Reputation: 11460
How can I split the a column into two separate ones. Would apply be the way to go about this? I want to keep the other columns in the DataFrame.
For example I have a column called "last_created" with a bunch of dates and times: "2016-07-01 09:50:09"
I want to create two new columns "date" and "time" with the split values.

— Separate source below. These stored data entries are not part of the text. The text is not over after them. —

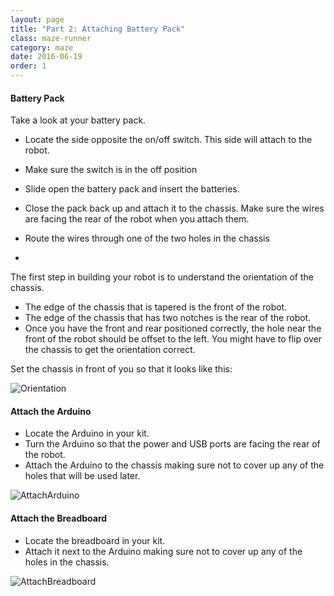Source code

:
 ```yaml
---
layout: page
title: "Part 2: Attaching Battery Pack"
class: maze-runner
category: maze
date: 2016-06-19
order: 1
---
```


#### Battery Pack

Take a look at your battery pack.
* Locate the side opposite the on/off switch. This side will attach to the robot.
* Make sure the switch is in the off position
* Slide open the battery pack and insert the batteries.
* Close the pack back up and attach it to the chassis. Make sure the wires are facing the rear of the robot when you attach them.
* Route the wires through one of the two holes in the chassis
 
* 

The first step in building your robot is to understand the orientation of the chassis.

* The edge of the chassis that is tapered is the front of the robot.
* The edge of the chassis that has two notches is the rear of the robot.
* Once you have the front and rear positioned correctly, the hole near the front of the robot should be offset to the left. You might have to flip over the chassis to get the orientation correct.

Set the chassis in front of you so that it looks like this:

![Orientation]({{site.baseurl}}/assets/mazerunner/orientation.jpg)

#### Attach the Arduino

* Locate the Arduino in your kit.
* Turn the Arduino so that the power and USB ports are facing the rear of the robot.
* Attach the Arduino to the chassis making sure not to cover up any of the holes that will be used later.

![AttachArduino]({{site.baseurl}}/assets/mazerunner/attach_arduino.jpg)

#### Attach the Breadboard

* Locate the breadboard in your kit.
* Attach it next to the Arduino making sure not to cover up any of the holes in the chassis.

![AttachBreadboard]({{site.baseurl}}/assets/mazerunner/attach_breadboard.jpg)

This is what I tried but it's returning an error. For some reason my data was getting converted from str to float so I forced it to str.
def splitter(row):
row = str(row)
return row.split()
df['date'],df['time'] = df['last_created'].apply(splitter)
Error:
---------------------------------------------------------------------------
ValueError Traceback (most recent call last)
<ipython-input-47-e5a9cf968714> in <module>()
7 return row.split()
8
----> 9 df['date'],df['time'] = df['last_created'].apply(splitter)
10 df
11 #splitter(df.iloc[1,1])
ValueError: too many values to unpack (expected 2)
Upvotes: 1
Views: 667
Reputation: 862661
You can first convert to_datetime
if dtype
is object
and then use dt.date
and dt.time
:
df = pd.DataFrame({'last_created':['2016-07-01 09:50:09', '2016-07-01 09:50:09']})
print (df)
last_created
0 2016-07-01 09:50:09
1 2016-07-01 09:50:09
print (df.dtypes)
last_created object
dtype: object
df['last_created'] = pd.to_datetime(df.last_created)
print (df.dtypes)
last_created datetime64[ns]
dtype: object
df['date'], df['time'] = df.last_created.dt.date, df.last_created.dt.time
print (df)
last_created date time
0 2016-07-01 09:50:09 2016-07-01 09:50:09
1 2016-07-01 09:50:09 2016-07-01 09:50:09
Upvotes: 1
Reputation: 1727
The following should work for you. However, storing the date and time as timestamp is much convenient for manipulation.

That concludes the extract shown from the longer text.